Rodriguez v. Petrilli

34 Conn. App. 871 | Conn. App. Ct. | 1994

He IMAN, J.

The plaintiffs1 appeal from the judgment of the trial court, rendered after the court directed a verdict against them. The plaintiffs assert that the trial court improperly denied their motion to set aside the verdict, which they based on a claim that the court had abused its discretion in excluding the testimony of the plaintiffs’ sole expert witness on the issue of the standard of care. We affirm the judgment of the trial court.

The following facts are necessary to our resolution of this appeal. Sheila Rodriguez and her husband, Ronald Rodriguez, commenced this action seeking damages from the defendant for claimed acts of dental malpractice. The plaintiffs alleged that Sheila Rodriguez *873had consulted the defendant in 1985, and, on October 15,1985, the defendant performed a surgical procedure known as an intraarticular surgery and meniscectomy bilateral with the insertion of a VITEK teflon prosthesis implant. On October 14, 1987, the defendant performed additional surgery on Sheila to remove the prosthesis because of an adverse reaction to the device. Subsequent to the second surgery, Sheila experienced a variety of complications including pain in the neck, head and jaw, an inability to chew, intermittent right temporomandibular joint (TMJ) swelling and other problems. All of these symptoms were reported to the defendant.

In July, 1989, Sheila’s difficulties were diagnosed by another dental practitioner as being related to ongoing degenerative changes in both temporomandibular joints and the condylar fossa.
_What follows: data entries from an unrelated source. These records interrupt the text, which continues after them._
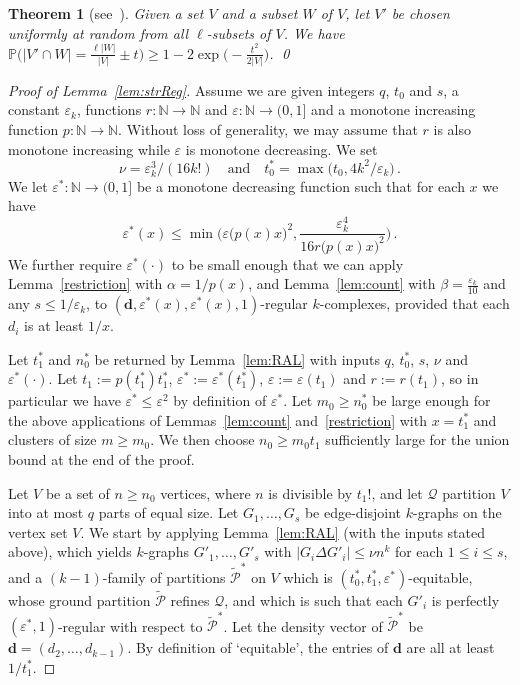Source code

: \documentclass[12pt,a4paper]{amsart}
\let\eps\varepsilon
\newtheorem{theorem}{Theorem}%
\newcommand{\Prob}{\mathbb{P}}
\newcommand{\NATS}{\mathbb{N}}
\newcommand{\Part}{\mathcal{P}}
\newcommand{\Qart}{\mathcal{Q}}
\begin{document}
\begin{theorem}[see~{\cite[Theorem 2.10]{JaLuRu:Book}}]\label{thm:hypgeom}
Given a set $V$ and a subset $W$ of $V$, let $V'$ be chosen uniformly at random from all $\ell$-subsets of $V$. We have
$\Prob\Big(|V'\cap W|=\tfrac{\ell|W|}{|V|}\pm t\Big)\ge 1-2\exp\Big(-\tfrac{t^2}{2|V|}\Big)$.
\qed
\end{theorem}

\begin{proof}[Proof of Lemma~\ref{lem:strReg}]
Assume we are given integers $q$, $t_0$ and $s$,
a constant $\eps_k$, functions $r:\NATS\to\NATS$ and $\eps:\NATS\to(0,1]$ and a monotone increasing function
$p:\NATS\to\NATS$.
Without loss of generality, we may assume that $r$ is also monotone increasing
while $\eps$ is monotone decreasing.
We set
\[ \nu=\eps_k^3/(16k!)\quad\text{and}\quad t_0^*=\max\big(t_0,4k^2/\eps_k\big)\,.\]
We let $\eps^*:\NATS\to(0,1]$ be a monotone decreasing function such that for each $x$ we have
\begin{equation}\label{eq:strReg:epss}\eps^*(x)\le \min\Big(\eps\big(p(x)x\big)^2,
\frac{\eps_k^4}{16r\big(p(x)x\big)^2}\Big)\,.
\end{equation}
We further require $\eps^*(\cdot)$ to be small enough that we can apply
Lemma~\ref{restriction} with $\alpha=1/p(x)$, and Lemma~\ref{lem:count}
with $\beta=\tfrac{\eps_k}{10}$ and any $s\le1/\eps_k$, to
$(\mathbf{d},\eps^*(x),\eps^*(x),1)$-regular $k$-complexes, provided that
each $d_i$ is at least $1/x$.

Let $t_1^*$ and $n_0^*$ be returned by Lemma~\ref{lem:RAL} with inputs $q$,
$t_0^*$, $s$, $\nu$ and $\eps^*(\cdot)$. Let $t_1 :=p(t_1^*)t_1^*$, $\eps^*:=\eps^*(t_1^*)$, $\eps:=\eps(t_1)$ and $r:=r(t_1)$, so in particular we have $\eps^* \leq \eps^2$ by definition of $\eps^*$. Let $m_0\ge
n_0^*$ be large enough for the above applications of Lemmas~\ref{lem:count}
and~\ref{restriction} with $x=t_1^*$ and clusters of size $m\ge m_0$. We then
choose $n_0\ge m_0t_1$ sufficiently large for the union bound at the end of
the proof.

Let $V$ be a set of $n \geq n_0$ vertices, where $n$ is divisible by $t_1!$,
and let $\Qart$ partition $V$ into at most $q$ parts of equal size. Let
$G_1, \dots, G_s$ be edge-disjoint $k$-graphs on the vertex set $V$. We
start by applying Lemma~\ref{lem:RAL} (with the inputs stated above), which yields
$k$-graphs $G'_1,\ldots,G'_s$ with $|G_i\Delta G'_i| \leq \nu n^k$ for
each $1\le i\le s$, and a $(k-1)$-family of partitions $\tilde{\Part}^*$ on $V$ which is
$(t_0^*,t_1^*,\eps^*)$-equitable, whose ground
partition $\tilde{\Part}$ refines $\Qart$, and which is such that each $G'_i$ is perfectly
$(\eps^*,1)$-regular with respect to $\tilde{\Part}^*$. Let the density vector of
$\tilde{\Part}^*$ be $\mathbf{d}=(d_2,\ldots,d_{k-1})$. By definition of `equitable', the entries of $\mathbf{d}$ are all at least $1/t_1^*$.


\end{proof}
\end{document}
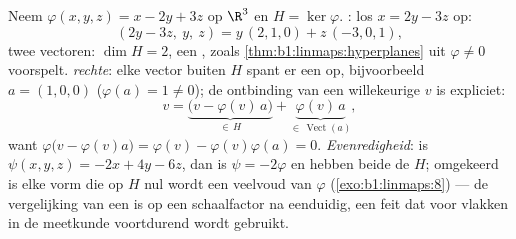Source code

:\begin{example}
\label{ex:b1:linmaps:hyperplanerun}
Neem $\varphi(x, y, z) = x - 2y + 3z$ op $\R^3$ en $H =
\ker\varphi$. \emph{}: los $x = 2y - 3z$ op:
\[
(2y - 3z,\ y,\ z) = y\,(2, 1, 0) + z\,(-3, 0, 1),
\]
twee  vectoren: $\dim H = 2$, een , zoals
\cref{thm:b1:linmaps:hyperplanes} uit $\varphi \neq 0$
voorspelt. \emph{ rechte}: elke vector buiten $H$
spant er een op, bijvoorbeeld $a = (1, 0, 0)$ ($\varphi(a) = 1
\neq 0$); de ontbinding van een willekeurige $v$ is expliciet:
\[
v = \underbrace{\bigl(v - \varphi(v)\,a\bigr)}_{\in\,H}
+ \underbrace{\varphi(v)\,a}_{\in\,\operatorname{Vect}(a)},
\]
want $\varphi\bigl(v - \varphi(v)a\bigr) = \varphi(v) -
\varphi(v)\varphi(a) = 0$. \emph{Evenredigheid}: is $\psi(x,y,z) =
-2x + 4y - 6z$, dan is $\psi = -2\varphi$ en hebben beide de 
$H$; omgekeerd is elke vorm die op $H$ nul wordt een veelvoud van
$\varphi$ (\cref{exo:b1:linmaps:8}) --- de vergelijking van een
 is op een schaalfactor na eenduidig, een feit dat voor
vlakken in de meetkunde voortdurend wordt gebruikt.
\end{example}

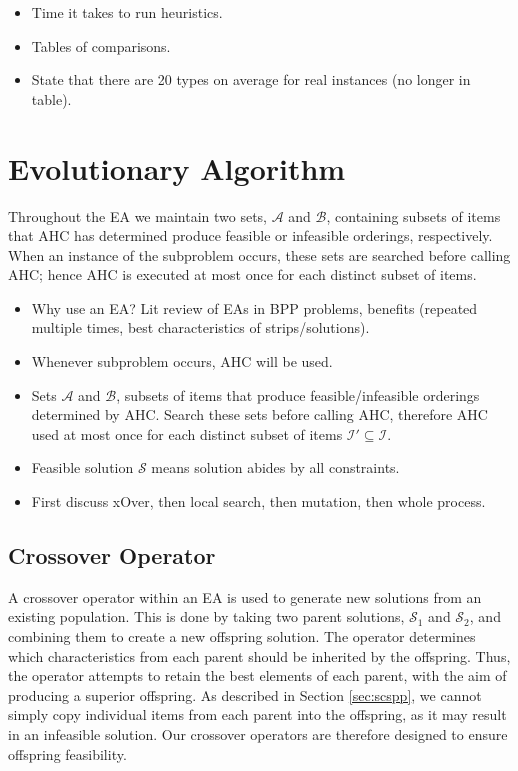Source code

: \documentclass{elsarticle}
\begin{document}
{\color{Rhodamine}
\begin{itemize}[leftmargin=*]
	\item Time it takes to run heuristics.
	\item Tables of comparisons.
	\item State that there are 20 types on average for real instances (no longer in table).
\end{itemize}
}


\section{Evolutionary Algorithm}
\label{sec:ea}
Throughout the EA we maintain two sets, $\mathcal{A}$ and $\mathcal{B}$, containing subsets of items that AHC has determined produce feasible or infeasible orderings, respectively. When an instance of the subproblem occurs, these sets are searched before calling AHC; hence AHC is executed at most once for each distinct subset of items.

{\color{OrangeRed}
\begin{itemize}[leftmargin=*]
	\item Why use an EA? Lit review of EAs in BPP problems, benefits (repeated multiple times, best characteristics of strips/solutions).
	\item Whenever subproblem occurs, AHC will be used.
	\item Sets $\mathcal{A}$ and $\mathcal{B}$, subsets of items that produce feasible/infeasible orderings determined by AHC. Search these sets before calling AHC, therefore AHC used at most once for each distinct subset of items $\mathcal{I}' \subseteq \mathcal{I}$.
	\item Feasible solution $\mathcal{S}$ means solution abides by all constraints.
	\item First discuss xOver, then local search, then mutation, then whole process.
\end{itemize}
}


\subsection{Crossover Operator}
\label{sub:xover}
A crossover operator within an EA is used to generate new solutions from an existing population. This is done by taking two parent solutions, $\mathcal{S}_1$ and $\mathcal{S}_2$, and combining them to create a new offspring solution. The operator determines which characteristics from each parent should be inherited by the offspring. Thus, the operator attempts to retain the best elements of each parent, with the aim of producing a superior offspring. As described in Section \ref{sec:scspp}, we cannot simply copy individual items from each parent into the offspring, as it may result in an infeasible solution. Our crossover operators are therefore designed to ensure offspring feasibility.
\end{document}
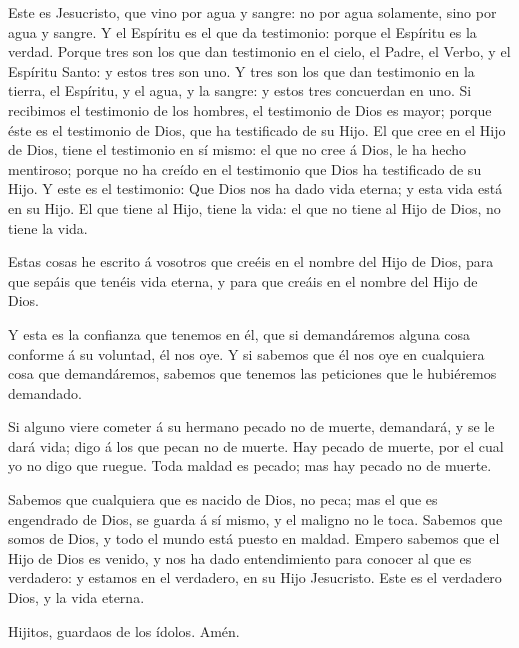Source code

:  Este es Jesucristo, que vino por agua y sangre: no por agua
solamente, sino por agua y sangre. Y el Espíritu es el que da
testimonio: porque el Espíritu es la verdad.  Porque tres
son los que dan testimonio en el cielo, el Padre, el Verbo, y el
Espíritu Santo: y estos tres son uno.  Y tres son los que
dan testimonio en la tierra, el Espíritu, y el agua, y la sangre: y
estos tres concuerdan en uno.  Si recibimos el testimonio de
los hombres, el testimonio de Dios es mayor; porque éste es el
testimonio de Dios, que ha testificado de su Hijo.  El que
cree en el Hijo de Dios, tiene el testimonio en sí mismo: el que no cree
á Dios, le ha hecho mentiroso; porque no ha creído en el testimonio que
Dios ha testificado de su Hijo.  Y este es el testimonio:
Que Dios nos ha dado vida eterna; y esta vida está en su Hijo.
 El que tiene al Hijo, tiene la vida: el que no tiene al
Hijo de Dios, no tiene la vida.

 Estas cosas he escrito á vosotros que creéis en el nombre
del Hijo de Dios, para que sepáis que tenéis vida eterna, y para que
creáis en el nombre del Hijo de Dios.

 Y esta es la confianza que tenemos en él, que si
demandáremos alguna cosa conforme á su voluntad, él nos oye.
 Y si sabemos que él nos oye en cualquiera cosa que
demandáremos, sabemos que tenemos las peticiones que le hubiéremos
demandado.

 Si alguno viere cometer á su hermano pecado no de muerte,
demandará, y se le dará vida; digo á los que pecan no de muerte. Hay
pecado de muerte, por el cual yo no digo que ruegue.  Toda
maldad es pecado; mas hay pecado no de muerte.

 Sabemos que cualquiera que es nacido de Dios, no peca; mas
el que es engendrado de Dios, se guarda á sí mismo, y el maligno no le
toca.  Sabemos que somos de Dios, y todo el mundo está
puesto en maldad.  Empero sabemos que el Hijo de Dios es
venido, y nos ha dado entendimiento para conocer al que es verdadero: y
estamos en el verdadero, en su Hijo Jesucristo. Este es el verdadero
Dios, y la vida eterna.

 Hijitos, guardaos de los ídolos. Amén.
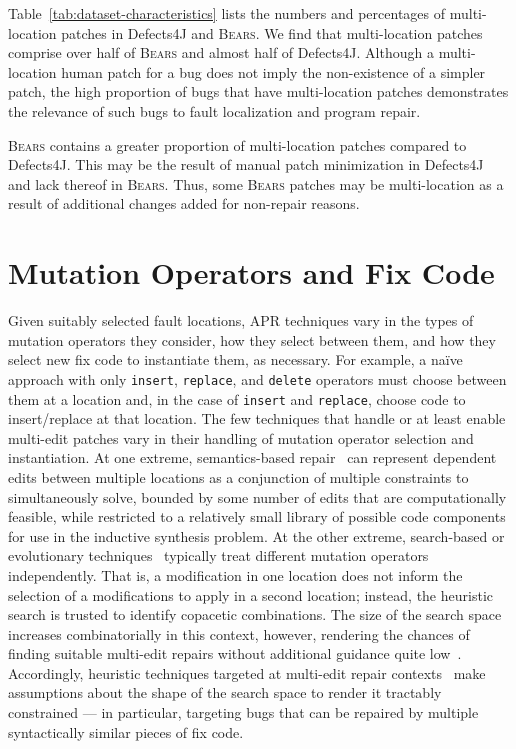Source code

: \documentclass[10pt, conference]{IEEEtran}
\newcommand\bears{\textsc{Bears}\xspace}
\begin{document}
Table~\ref{tab:dataset-characteristics} lists the numbers and percentages of
multi-location patches in Defects4J and \bears. 
We find that multi-location patches comprise over half of \bears and almost half of Defects4J.
Although a multi-location human patch for a bug does not imply the 
non-existence of a simpler patch, the high proportion of bugs that have 
multi-location patches demonstrates the relevance of such bugs to fault localization and
program repair. 

\bears contains a greater proportion of 
multi-location patches compared to Defects4J. This may be the 
result of manual patch minimization in Defects4J~\cite{defects4j} 
and lack thereof in \bears.
Thus, some \bears patches may be multi-location as a result of additional 
changes added for non-repair reasons.






\section{Mutation Operators and Fix Code}
\label{sec:mutops}

Given suitably selected fault locations, APR techniques vary in the types of
mutation operators they consider, how they select between them, and how they
select new fix code to instantiate them, as necessary.  For example, a na{\"i}ve
approach with only \texttt{insert}, \texttt{replace}, and \texttt{delete}
operators must choose between them at a location and, in the case of
\texttt{insert} and \texttt{replace}, choose code to insert/replace at that
location.  
%
The few techniques that handle or at least enable multi-edit patches vary in their
handling of mutation operator selection and instantiation.  At one
extreme, semantics-based repair~\cite{s3,angelix} can represent dependent edits between multiple
locations as a conjunction of multiple constraints to simultaneously solve,
bounded by some number of edits that are computationally feasible, while
restricted to a relatively small library of possible code components for use in
the inductive synthesis problem.    At the other extreme, search-based or
evolutionary techniques~\cite{genprog,par} typically treat different mutation
operators independently.  That is, a modification in one location does not
inform the selection of a modifications to apply in a second location; instead,
the heuristic search is trusted to identify copacetic combinations.  The size of
the search space increases combinatorially in this context, however, rendering
the chances of finding suitable multi-edit repairs without additional guidance
quite low~\cite{ae,long-search-spaces}. Accordingly, heuristic techniques targeted at multi-edit
repair contexts~\cite{saha2019harnessing} make assumptions about the
shape of the search space to render it tractably constrained --- in particular,
targeting bugs that can be repaired by multiple syntactically similar pieces of
fix code.
\end{document}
In March, 1990, and June, 1992, she underwent reconstructive surgery, including a joint reconstruction.

The plaintiffs’ claim is that Sheila’s subsequent surgeries and disabilities resulted from the dental malpractice of the defendant in that he failed to diagnose and treat properly conditions that followed her surgery of October 14,1987. Specifically, the plaintiffs assert that the defendant breached the duty of care owed to Sheila in both his surgical technique and the postoperative care rendered.

On August 6,1991, the plaintiffs filed a notice of disclosure of an expert witness, pursuant to Practice Book § 220 (D),2 notifying the defendant of their intention *874to call Joseph H. Kronman as an expert witness. In the notice, the plaintiffs indicated that Kronman would testify to the care and treatment afforded to Sheila by the defendant and to the standard of care of a practicing oral surgeon as it related to the care and treatment afforded to Sheila with particular reference to the defendant’s postoperative care in October, 1987. The notice also set forth the fact that Kronman’s opinion was that the defendant deviated from that standard of care in one or more particular ways.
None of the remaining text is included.